ロボティクス、メドテック、「研究力」で世界をリードするスイス
このSEF起業家賞は、受賞企業以外にもノミネート企業を概観すると、世界最先端のビジョンシステムを開発し、自動車、家電、ロボティクス関連ですでに300社以上もの顧客を抱える「iniVation」など、「ロボットのシリコンバレー」として知られるスイスの強さが感じられる。
高級時計でも知られるスイスは、もとより機械工学や精密機器の分野に強いのだが、加えて政府がロボット工学の研究に重点的に支援を行っている。また、スイスに拠点を置くグローバル企業が大学の研究に資金を提供するなどして、カリフォルニアのトップ大学と並ぶレベルのロボット工学研究者が集まる国となっている。
また、ロボティクスに加えて、今回のノミネート企業で目立ったのが、メドテック企業だった。
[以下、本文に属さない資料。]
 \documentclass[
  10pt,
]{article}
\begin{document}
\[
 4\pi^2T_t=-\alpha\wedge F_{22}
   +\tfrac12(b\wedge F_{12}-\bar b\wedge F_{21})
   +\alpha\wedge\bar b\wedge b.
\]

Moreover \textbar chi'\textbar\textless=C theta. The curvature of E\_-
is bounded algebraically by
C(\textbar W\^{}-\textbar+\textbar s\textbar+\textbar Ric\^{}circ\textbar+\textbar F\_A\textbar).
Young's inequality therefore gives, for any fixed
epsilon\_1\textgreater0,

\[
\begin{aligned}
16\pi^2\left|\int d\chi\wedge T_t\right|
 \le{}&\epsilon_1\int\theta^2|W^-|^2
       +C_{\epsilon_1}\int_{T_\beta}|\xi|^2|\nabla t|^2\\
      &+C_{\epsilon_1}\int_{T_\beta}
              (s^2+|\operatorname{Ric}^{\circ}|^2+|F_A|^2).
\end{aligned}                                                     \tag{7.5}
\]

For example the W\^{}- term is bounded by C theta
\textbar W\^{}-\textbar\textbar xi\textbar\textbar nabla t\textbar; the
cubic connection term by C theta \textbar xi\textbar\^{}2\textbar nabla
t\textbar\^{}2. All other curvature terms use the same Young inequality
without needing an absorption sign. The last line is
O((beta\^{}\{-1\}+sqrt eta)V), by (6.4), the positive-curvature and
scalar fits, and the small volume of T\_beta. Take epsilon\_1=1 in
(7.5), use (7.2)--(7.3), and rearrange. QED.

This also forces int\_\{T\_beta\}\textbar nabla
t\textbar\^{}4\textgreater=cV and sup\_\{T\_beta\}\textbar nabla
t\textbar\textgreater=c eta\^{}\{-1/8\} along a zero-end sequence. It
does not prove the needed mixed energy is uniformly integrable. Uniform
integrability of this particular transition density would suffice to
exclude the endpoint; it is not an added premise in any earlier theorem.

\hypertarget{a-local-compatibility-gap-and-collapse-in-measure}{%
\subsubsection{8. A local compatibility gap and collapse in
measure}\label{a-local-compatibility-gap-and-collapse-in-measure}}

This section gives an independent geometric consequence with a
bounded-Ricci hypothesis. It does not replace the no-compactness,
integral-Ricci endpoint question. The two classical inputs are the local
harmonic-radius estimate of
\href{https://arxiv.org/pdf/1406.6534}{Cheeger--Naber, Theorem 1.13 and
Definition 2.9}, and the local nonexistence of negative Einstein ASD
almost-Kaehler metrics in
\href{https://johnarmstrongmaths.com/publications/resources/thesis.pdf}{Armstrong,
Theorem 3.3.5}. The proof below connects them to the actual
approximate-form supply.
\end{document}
がん診断のための検査や個別化医療の研究者を支援する機器を開発するバイオテクノロジー企業の「Lunaphore Technologies」やマイクロバイオーム(微生物叢)に働きかけることで健康管理に役立つ製品を開発する「Gnubiotics Sciences」もファイナリストに残った。
特に後者の「Gnubiotics Sciences」は、人間とペットの両方に向けてマイクロバイオームを整える商品を提供しており、日本でも話題の「腸内環境」が気になる健康に関心が高い人たちにとっては興味深いスタートアップと言えるだろう。
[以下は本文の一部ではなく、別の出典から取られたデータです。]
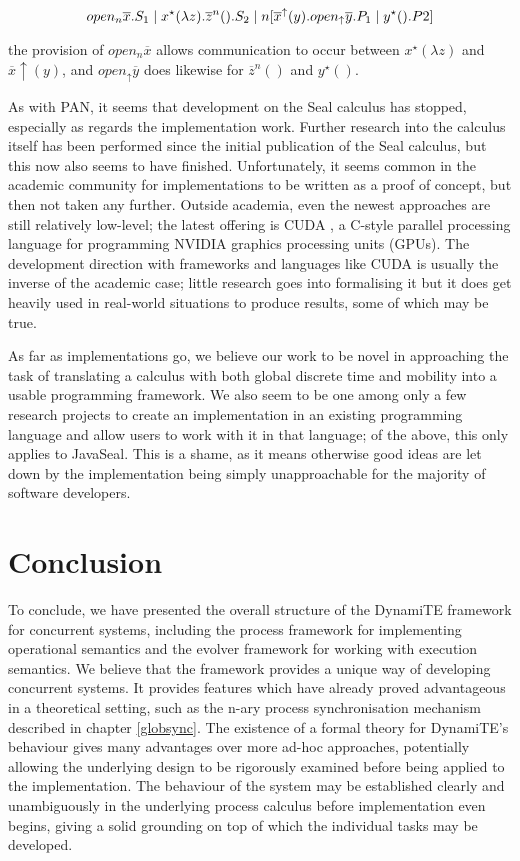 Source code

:\begin{equation}
  open_n \overline{x}.S_1 \;|\; x^\star(\lambda z).\overline{z}^n().S_2 \;|\; 
  n[\overline{x}^\uparrow(y).open_\uparrow \overline{y}.P_1 \;|\; y^\star ().P2]
\end{equation}

\noindent the provision of $open_n \overline{x}$ allows communication
to occur between $x^\star(\lambda z)$ and $\overline{x}\uparrow(y)$,
and $open_\uparrow \overline{y}$ does likewise for $\overline{z}^n()$
and $y^\star ()$.

  As with PAN, it seems that development on the Seal calculus has
  stopped, especially as regards the implementation work.  Further
  research into the calculus itself has been performed
  \cite{seal01,seal02} since the initial publication of the Seal
  calculus, but this now also seems to have finished.  Unfortunately,
  it seems common in the academic community for implementations to be
  written as a proof of concept, but then not taken any further.
  Outside academia, even the newest approaches are still relatively
  low-level; the latest offering is CUDA \cite{cuda}, a C-style
  parallel processing language for programming NVIDIA graphics
  processing units (GPUs).  The development direction with frameworks
  and languages like CUDA is usually the inverse of the academic case;
  little research goes into formalising it but it does get heavily
  used in real-world situations to produce results, some of which may
  be true.

As far as implementations go, we believe our work to be novel in
approaching the task of translating a calculus with both global
discrete time and mobility into a usable programming framework.  We
also seem to be one among only a few research projects to create an
implementation in an existing programming language and allow users to
work with it in that language; of the above, this only applies to
JavaSeal.  This is a shame, as it means otherwise good ideas are let
down by the implementation being simply unapproachable for the
majority of software developers.

\section{Conclusion}

To conclude, we have presented the overall structure of the DynamiTE
framework for concurrent systems, including the process framework for
implementing operational semantics and the evolver framework for
working with execution semantics.  We believe that the framework
provides a unique way of developing concurrent systems.  It provides
features which have already proved advantageous in a theoretical
setting, such as the n-ary process synchronisation mechanism described
in chapter \ref{globsync}.  The existence of a formal theory for
DynamiTE's behaviour gives many advantages over more ad-hoc
approaches, potentially allowing the underlying design to be
rigorously examined before being applied to the implementation.  The
behaviour of the system may be established clearly and unambiguously
in the underlying process calculus before implementation even begins,
giving a solid grounding on top of which the individual tasks may be
developed.

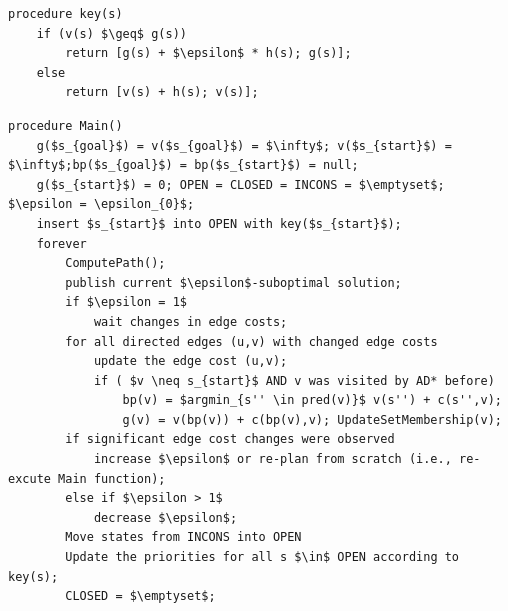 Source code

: \begin{lstlisting}[mathescape, label=lst-dinamicos-ad-key, caption=Algoritmo AD* - função da chave ordenadora da fila de prioridades, float=htpb]
procedure key(s)
	if (v(s) $\geq$ g(s))
		return [g(s) + $\epsilon$ * h(s); g(s)];
	else
		return [v(s) + h(s); v(s)];
\end{lstlisting}

\begin{lstlisting}[mathescape, label=lst-dinamicos-ad-main, caption=Algoritmo AD* - função principal, float=htpb]
procedure Main()
	g($s_{goal}$) = v($s_{goal}$) = $\infty$; v($s_{start}$) = $\infty$;bp($s_{goal}$) = bp($s_{start}$) = null;
	g($s_{start}$) = 0; OPEN = CLOSED = INCONS = $\emptyset$; $\epsilon = \epsilon_{0}$;
	insert $s_{start}$ into OPEN with key($s_{start}$);
	forever
		ComputePath();
		publish current $\epsilon$-suboptimal solution;
		if $\epsilon = 1$
			wait changes in edge costs;
		for all directed edges (u,v) with changed edge costs
			update the edge cost (u,v);
			if ( $v \neq s_{start}$ AND v was visited by AD* before)
				bp(v) = $argmin_{s'' \in pred(v)}$ v(s'') + c(s'',v);
				g(v) = v(bp(v)) + c(bp(v),v); UpdateSetMembership(v);
		if significant edge cost changes were observed
			increase $\epsilon$ or re-plan from scratch (i.e., re-excute Main function);
		else if $\epsilon > 1$
			decrease $\epsilon$;
		Move states from INCONS into OPEN
		Update the priorities for all s $\in$ OPEN according to key(s);
		CLOSED = $\emptyset$;
\end{lstlisting}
世界トップレベルの研究機関と、高度な医療技術を使いこなせる医療機関を備えているスイスは、実はロボット大国であると同時に医療テクノロジー大国でもある。
GDPに占める医療テクノロジー産業の割合が世界トップクラスであるだけでなく、労働人口に占める医療テクノロジー産業従事者の割合でも、スイスはドイツやイギリスを抜いて欧州トップだ。
スイスのスタートアップの躍進はロボティクス、メドテックなど、スイスの「研究力」に支えられているところが大きい。特に大学の研究力の高さは、世界の大学ランキングの常連として、オックスフォード大学、ケンブリッジ大学といったイギリスのトップ大学とも肩を並べていることからも伝わってくる。
また、このところはAppleやGoogle、Facebook、また同社のバーチャルリアリティー部門であるOculusなど、シリコンバレー発の大手テクノロジー企業が次々と拠点を置いている。Googleのオフィスに至っては、80を超える国から数千人の社員が集まる、アメリカ国外では最大の研究開発拠点にもなっている。
このように、世界トップクラスの研究機関、テクノロジー分野のイノベーションを牽引するグローバル企業、多国籍のハイスキル人材が集まるスイス。その高い研究力、そしてその成果を産業分野でのイノベーションにつなげる力がいかんなく発揮される同国のスタートアップシーンから今後も目が離せない。